Le gouvernement change d'avis sur la rénovation des meublés de tourisme

Alors que l'ancienne ministre du Logement Emmanuel Wargon avait balayé l'idée que ce type de logements soit concerné par l'interdiction de mise en location des passoires énergétiques, son successeur Olivier Klein y est favorable.
InstagramFOTOGRAFIN

Marche arrière toute. Le ministre délégué à la Ville et au Logement, Olivier Klein, a fait part sur BFM Business du volte-face du gouvernement sur la question de la rénovation énergétique des meublés saisonniers. «Il faut qu'on travaille pour que les règles soient les mêmes pour tous les logements, a assuré le ministre. Et qu'on ne risque pas de faire sortir [du parc de logements locatif longue durée, NDLR] des logements dont on a besoin pour loger nos concitoyens.» 

La location en meublé de tourisme échappe en effet à l'obligation de rénovation énergétique des logements posée par la loi Climat et Résilience, qui force les propriétaires de passoires énergétiques à gagner quelques lettres sur leur Diagnostic de performance énergétique (DPE) s'ils veulent continuer à mettre leur bien en location.

Pour rappel, tous les logements classés G au titre du diagnostic de performance énergétique (DPE) seront interdits à la location dès 2025. Ce sera ensuite au tour des F en 2028 et des E en 2034. Dès le 1er janvier 2023, les logements les plus énergivores - dont la consommation énergétique dépasse les 450 kWh par mètre carré et par an - ne pourront plus être remis en location en métropole.

Olivier Klein a également dénoncé les «niches fiscales avantageuses» de la location type Airbnb. 

Changement de cap

Pour l'obligation de rénovation énergétique comme pour la fiscalité de la location saisonnière, il s'agit d'un véritable changement de braquet du gouvernement.
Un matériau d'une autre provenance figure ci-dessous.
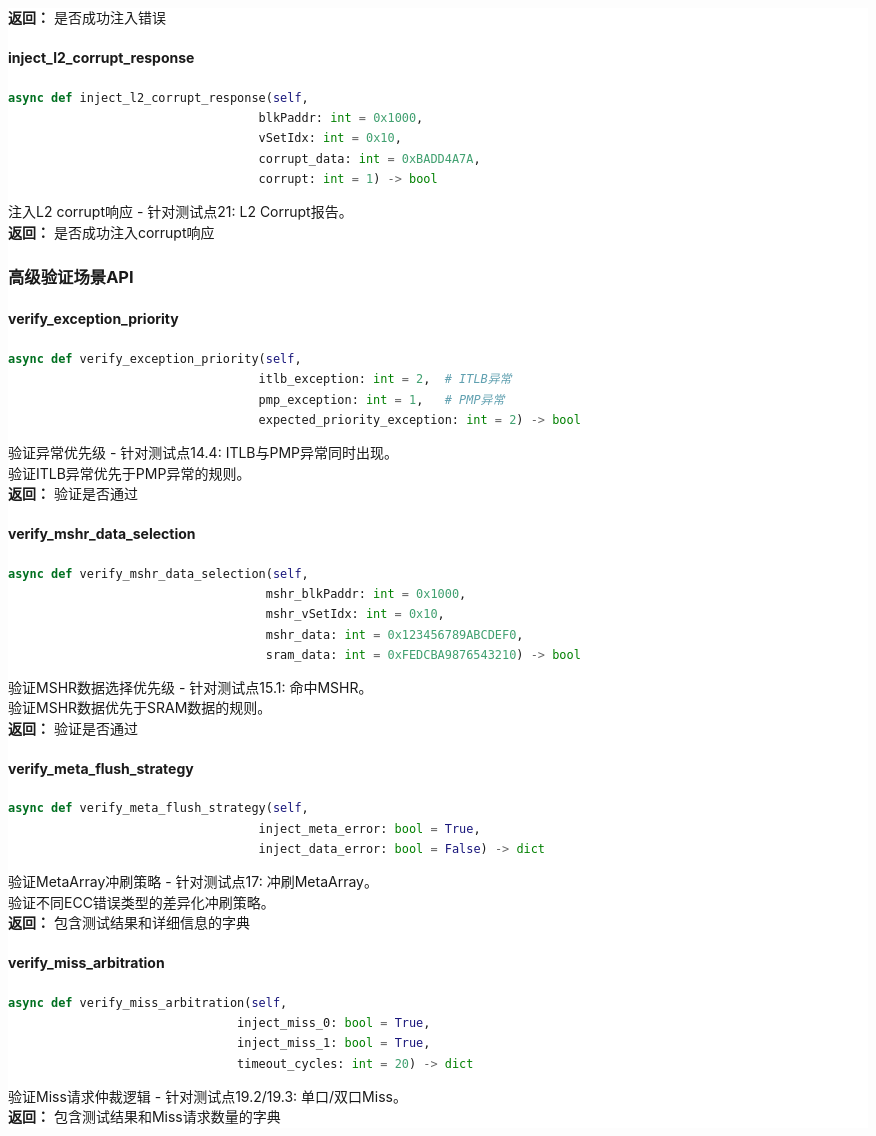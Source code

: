 **返回：** 是否成功注入错误

#### inject_l2_corrupt_response
```python
async def inject_l2_corrupt_response(self,
                                   blkPaddr: int = 0x1000,
                                   vSetIdx: int = 0x10,
                                   corrupt_data: int = 0xBADD4A7A,
                                   corrupt: int = 1) -> bool
```
注入L2 corrupt响应 - 针对测试点21: L2 Corrupt报告。  
**返回：** 是否成功注入corrupt响应

### 高级验证场景API

#### verify_exception_priority
```python
async def verify_exception_priority(self,
                                   itlb_exception: int = 2,  # ITLB异常
                                   pmp_exception: int = 1,   # PMP异常  
                                   expected_priority_exception: int = 2) -> bool
```
验证异常优先级 - 针对测试点14.4: ITLB与PMP异常同时出现。  
验证ITLB异常优先于PMP异常的规则。  
**返回：** 验证是否通过

#### verify_mshr_data_selection
```python
async def verify_mshr_data_selection(self,
                                    mshr_blkPaddr: int = 0x1000,
                                    mshr_vSetIdx: int = 0x10,
                                    mshr_data: int = 0x123456789ABCDEF0,
                                    sram_data: int = 0xFEDCBA9876543210) -> bool
```
验证MSHR数据选择优先级 - 针对测试点15.1: 命中MSHR。  
验证MSHR数据优先于SRAM数据的规则。  
**返回：** 验证是否通过

#### verify_meta_flush_strategy
```python
async def verify_meta_flush_strategy(self,
                                   inject_meta_error: bool = True,
                                   inject_data_error: bool = False) -> dict
```
验证MetaArray冲刷策略 - 针对测试点17: 冲刷MetaArray。  
验证不同ECC错误类型的差异化冲刷策略。  
**返回：** 包含测试结果和详细信息的字典

#### verify_miss_arbitration
```python
async def verify_miss_arbitration(self,
                                inject_miss_0: bool = True,
                                inject_miss_1: bool = True,
                                timeout_cycles: int = 20) -> dict
```
验证Miss请求仲裁逻辑 - 针对测试点19.2/19.3: 单口/双口Miss。  
**返回：** 包含测试结果和Miss请求数量的字典
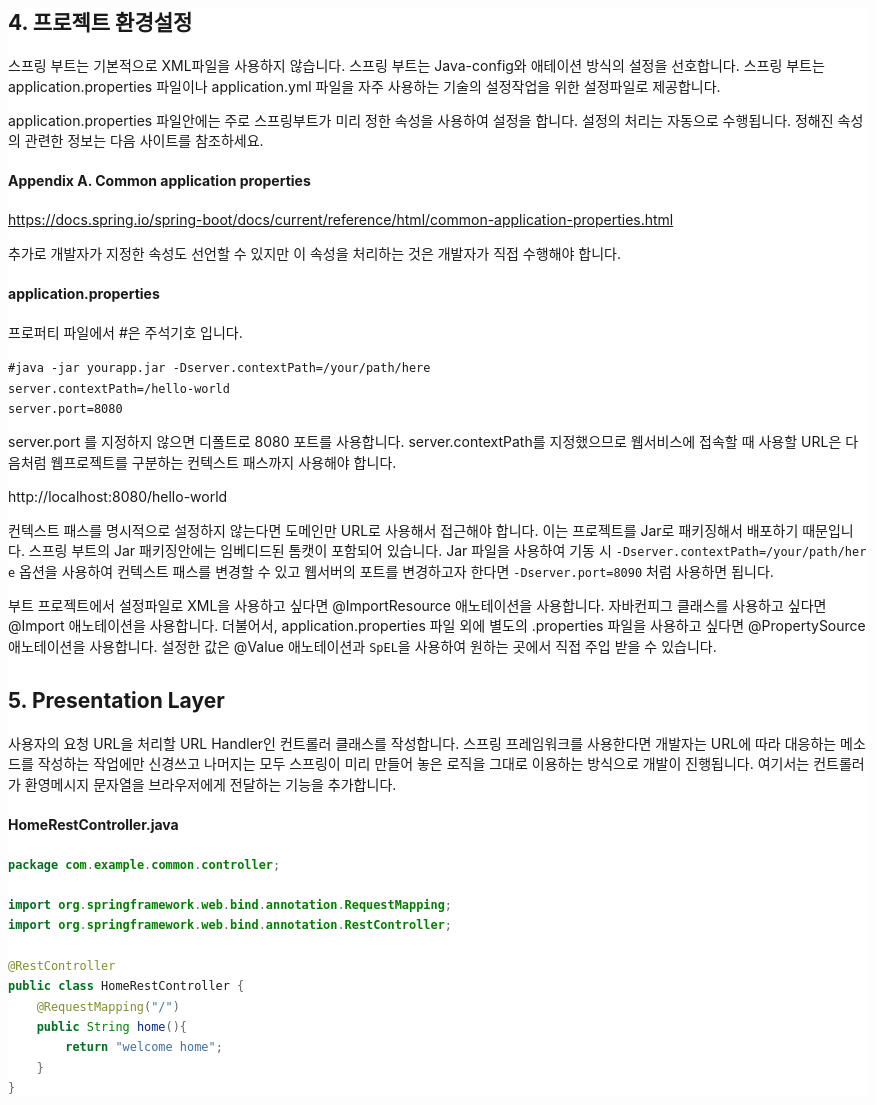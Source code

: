 ## 4. 프로젝트 환경설정

스프링 부트는 기본적으로 XML파일을 사용하지 않습니다. 스프링 부트는 Java-config와 애테이션 방식의 설정을 선호합니다. 스프링 부트는 application.properties 파일이나 application.yml 파일을 자주 사용하는 기술의 설정작업을 위한 설정파일로 제공합니다. 

application.properties 파일안에는 주로 스프링부트가 미리 정한 속성을 사용하여 설정을 합니다. 설정의 처리는 자동으로 수행됩니다. 정해진 속성의 관련한 정보는 다음 사이트를 참조하세요.

#### Appendix A. Common application properties
https://docs.spring.io/spring-boot/docs/current/reference/html/common-application-properties.html

추가로 개발자가 지정한 속성도 선언할 수 있지만 이 속성을 처리하는 것은 개발자가 직접 수행해야 합니다.

#### application.properties

프로퍼티 파일에서 #은 주석기호 입니다.

```properties
#java -jar yourapp.jar -Dserver.contextPath=/your/path/here
server.contextPath=/hello-world
server.port=8080
```

server.port 를 지정하지 않으면 디폴트로 8080 포트를 사용합니다. server.contextPath를 지정했으므로 웹서비스에 접속할 때 사용할 URL은 다음처럼 웹프로젝트를 구분하는 컨텍스트 패스까지 사용해야 합니다. 

http://localhost:8080/hello-world

컨텍스트 패스를 명시적으로 설정하지 않는다면 도메인만 URL로 사용해서 접근해야 합니다. 이는 프로젝트를 Jar로 패키징해서 배포하기 때문입니다. 스프링 부트의 Jar 패키징안에는 임베디드된 톰캣이 포함되어 있습니다. Jar 파일을 사용하여 기동 시 `-Dserver.contextPath=/your/path/here` 옵션을 사용하여 컨텍스트 패스를 변경할 수 있고 웹서버의 포트를 변경하고자 한다면 `-Dserver.port=8090` 처럼 사용하면 됩니다.

부트 프로젝트에서 설정파일로 XML을 사용하고 싶다면 @ImportResource 애노테이션을 사용합니다. 자바컨피그 클래스를 사용하고 싶다면 @Import 애노테이션을 사용합니다. 더불어서, application.properties 파일 외에 별도의 .properties 파일을 사용하고 싶다면 @PropertySource 애노테이션을 사용합니다. 설정한 값은 @Value 애노테이션과 `SpEL`을 사용하여 원하는 곳에서 직접 주입 받을 수 있습니다. 

## 5. Presentation Layer

사용자의 요청 URL을 처리할 URL Handler인 컨트롤러 클래스를 작성합니다. 스프링 프레임워크를 사용한다면 개발자는 URL에 따라 대응하는 메소드를 작성하는 작업에만 신경쓰고 나머지는 모두 스프링이 미리 만들어 놓은 로직을 그대로 이용하는 방식으로 개발이 진행됩니다. 여기서는 컨트롤러가 환영메시지 문자열을 브라우저에게 전달하는 기능을 추가합니다.

#### HomeRestController.java

```java
package com.example.common.controller;

import org.springframework.web.bind.annotation.RequestMapping;
import org.springframework.web.bind.annotation.RestController;

@RestController
public class HomeRestController {
	@RequestMapping("/")
	public String home(){
		return "welcome home";
	}
}
```
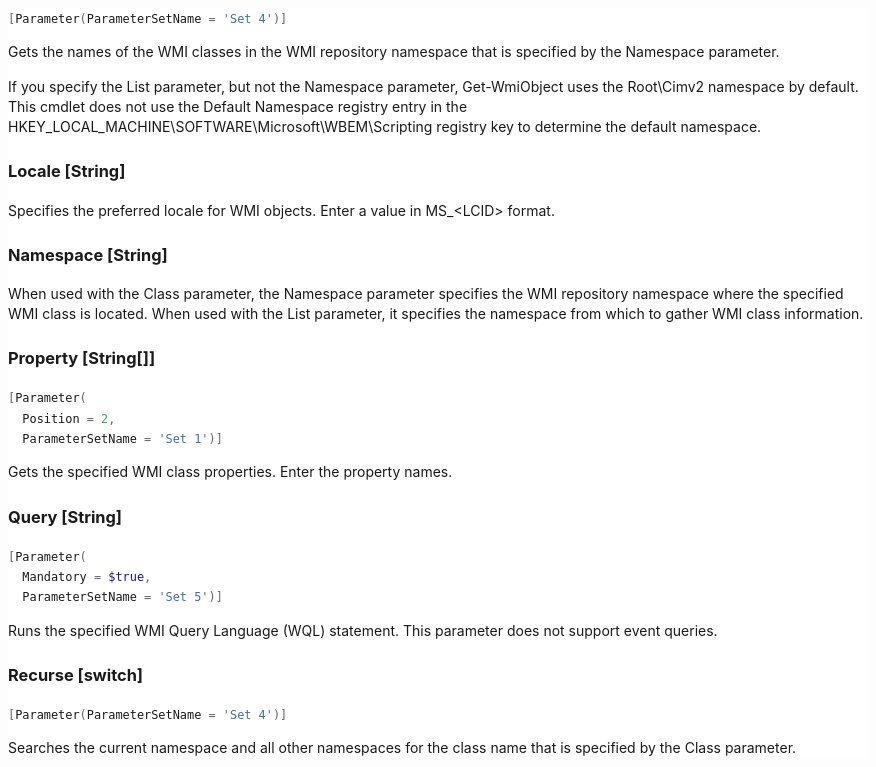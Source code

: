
 ```powershell
[Parameter(ParameterSetName = 'Set 4')]
```

Gets the names of the WMI classes in the WMI repository namespace that is specified by the Namespace parameter.

If you specify the List parameter, but not the Namespace parameter, Get-WmiObject uses the Root\Cimv2 namespace by default.
This cmdlet does not use the Default Namespace registry entry in the  HKEY_LOCAL_MACHINE\SOFTWARE\Microsoft\WBEM\Scripting registry key to determine the default namespace.


### Locale [String]

Specifies the preferred locale for WMI objects.
Enter a value in MS_\<LCID\> format.


### Namespace [String]

When used with the Class parameter, the Namespace parameter specifies the WMI repository namespace where the specified WMI class is located.
When used with the List parameter, it specifies the namespace from which to gather WMI class information.


### Property [String[]]

```powershell
[Parameter(
  Position = 2,
  ParameterSetName = 'Set 1')]
```

Gets the specified WMI class properties.
Enter the property names.


### Query [String]

```powershell
[Parameter(
  Mandatory = $true,
  ParameterSetName = 'Set 5')]
```

Runs the specified WMI Query Language (WQL) statement.
This parameter does not support event queries.


### Recurse [switch]

```powershell
[Parameter(ParameterSetName = 'Set 4')]
```

Searches the current namespace and all other namespaces for the class name that is specified by the Class parameter.
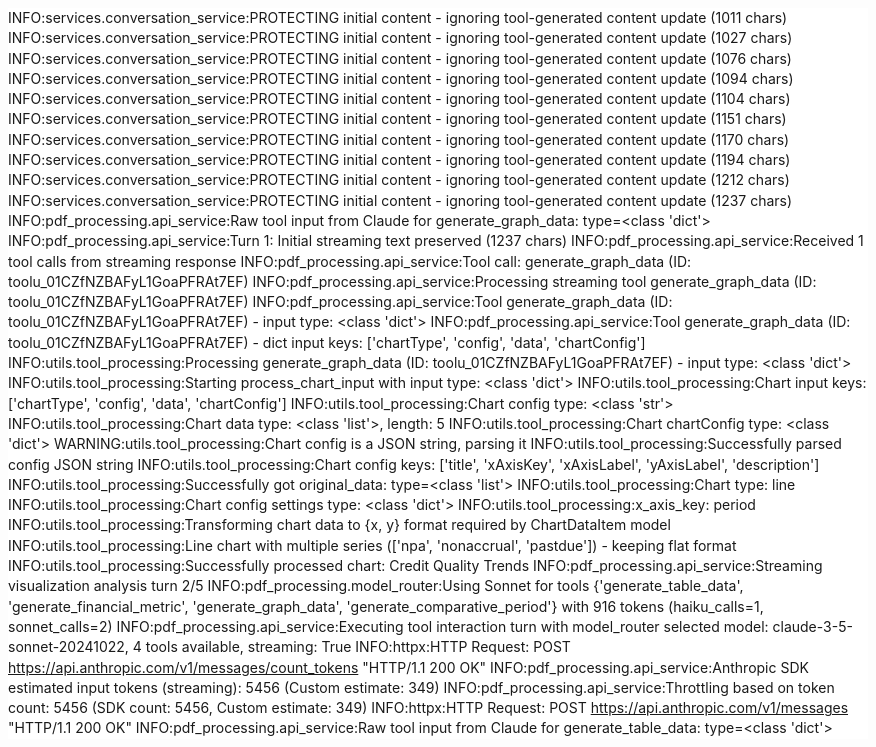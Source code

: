 INFO:services.conversation_service:PROTECTING initial content - ignoring tool-generated content update (1011 chars)
INFO:services.conversation_service:PROTECTING initial content - ignoring tool-generated content update (1027 chars)
INFO:services.conversation_service:PROTECTING initial content - ignoring tool-generated content update (1076 chars)
INFO:services.conversation_service:PROTECTING initial content - ignoring tool-generated content update (1094 chars)
INFO:services.conversation_service:PROTECTING initial content - ignoring tool-generated content update (1104 chars)
INFO:services.conversation_service:PROTECTING initial content - ignoring tool-generated content update (1151 chars)
INFO:services.conversation_service:PROTECTING initial content - ignoring tool-generated content update (1170 chars)
INFO:services.conversation_service:PROTECTING initial content - ignoring tool-generated content update (1194 chars)
INFO:services.conversation_service:PROTECTING initial content - ignoring tool-generated content update (1212 chars)
INFO:services.conversation_service:PROTECTING initial content - ignoring tool-generated content update (1237 chars)
INFO:pdf_processing.api_service:Raw tool input from Claude for generate_graph_data: type=<class 'dict'>
INFO:pdf_processing.api_service:Turn 1: Initial streaming text preserved (1237 chars)
INFO:pdf_processing.api_service:Received 1 tool calls from streaming response
INFO:pdf_processing.api_service:Tool call: generate_graph_data (ID: toolu_01CZfNZBAFyL1GoaPFRAt7EF)
INFO:pdf_processing.api_service:Processing streaming tool generate_graph_data (ID: toolu_01CZfNZBAFyL1GoaPFRAt7EF)
INFO:pdf_processing.api_service:Tool generate_graph_data (ID: toolu_01CZfNZBAFyL1GoaPFRAt7EF) - input type: <class 'dict'>
INFO:pdf_processing.api_service:Tool generate_graph_data (ID: toolu_01CZfNZBAFyL1GoaPFRAt7EF) - dict input keys: ['chartType', 'config', 'data', 'chartConfig']
INFO:utils.tool_processing:Processing generate_graph_data (ID: toolu_01CZfNZBAFyL1GoaPFRAt7EF) - input type: <class 'dict'>
INFO:utils.tool_processing:Starting process_chart_input with input type: <class 'dict'>
INFO:utils.tool_processing:Chart input keys: ['chartType', 'config', 'data', 'chartConfig']
INFO:utils.tool_processing:Chart config type: <class 'str'>
INFO:utils.tool_processing:Chart data type: <class 'list'>, length: 5
INFO:utils.tool_processing:Chart chartConfig type: <class 'dict'>
WARNING:utils.tool_processing:Chart config is a JSON string, parsing it
INFO:utils.tool_processing:Successfully parsed config JSON string
INFO:utils.tool_processing:Chart config keys: ['title', 'xAxisKey', 'xAxisLabel', 'yAxisLabel', 'description']
INFO:utils.tool_processing:Successfully got original_data: type=<class 'list'>
INFO:utils.tool_processing:Chart type: line
INFO:utils.tool_processing:Chart config settings type: <class 'dict'>
INFO:utils.tool_processing:x_axis_key: period
INFO:utils.tool_processing:Transforming chart data to {x, y} format required by ChartDataItem model
INFO:utils.tool_processing:Line chart with multiple series (['npa', 'nonaccrual', 'pastdue']) - keeping flat format
INFO:utils.tool_processing:Successfully processed chart: Credit Quality Trends
INFO:pdf_processing.api_service:Streaming visualization analysis turn 2/5
INFO:pdf_processing.model_router:Using Sonnet for tools {'generate_table_data', 'generate_financial_metric', 'generate_graph_data', 'generate_comparative_period'} with 916 tokens (haiku_calls=1, sonnet_calls=2)
INFO:pdf_processing.api_service:Executing tool interaction turn with model_router selected model: claude-3-5-sonnet-20241022, 4 tools available, streaming: True
INFO:httpx:HTTP Request: POST https://api.anthropic.com/v1/messages/count_tokens "HTTP/1.1 200 OK"
INFO:pdf_processing.api_service:Anthropic SDK estimated input tokens (streaming): 5456 (Custom estimate: 349)
INFO:pdf_processing.api_service:Throttling based on token count: 5456 (SDK count: 5456, Custom estimate: 349)
INFO:httpx:HTTP Request: POST https://api.anthropic.com/v1/messages "HTTP/1.1 200 OK"
INFO:pdf_processing.api_service:Raw tool input from Claude for generate_table_data: type=<class 'dict'>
L'ancienne ministre du Logement Emmanuel Wargon avait en février balayé l'idée que ce type de logement soit concerné par l'interdiction de mise en location des passsoires énergétiques. 

«Ces logements étant loués de manière ponctuelle, leurs performances énergétiques ne peuvent pas placer leurs locataires en situation de précarité énergétique, avait justifié la ministre. Par ailleurs, certains logements ne sont loués qu'en période estivale. De ce fait, ils ne disposent pas toujours d'équipements de chauffage, lesquels permettent d'établir un diagnostic de performance énergétique (DPE).»

En ce qui concerne les niches fiscales, l'exécutif s'est opposé à des amendements au projet de loi de Finances (PLF) pour 2023 visant à les supprimer et à aligner la fiscalité des revenus sur celle de la location longue durée. Olivier Klein n'a pas évoqué sur BFM Business le véhicule législatif potentiel de ces mesures, indiquant ne pas vouloir procéder «dans la précipation».

Une intervention attendue

Professionnels de l'immobilier comme élus locaux ont fait remonter de longue date le risque que les propriétaires concernés se tournent vers la location saisonnière. La Fédération nationale des agents immobiliers (Fnaim) a même chiffré le risque, indiquant dans un sondage que cette intention concernait 6% des propriétaires bailleurs de passoires thermiques.

Pour ne pas être embarqué dans la polémique, Airbnb a annoncé le 3 octobre un plan «hébergement durable» doté d'une enveloppe d'un million d’euros pour aider ses hôtes à renover leur logement.

L'Inspection générale des finances a récemment remis à l'exécutif un rapport sur la location meublée saisonnière, qui n'a pas été rendu public.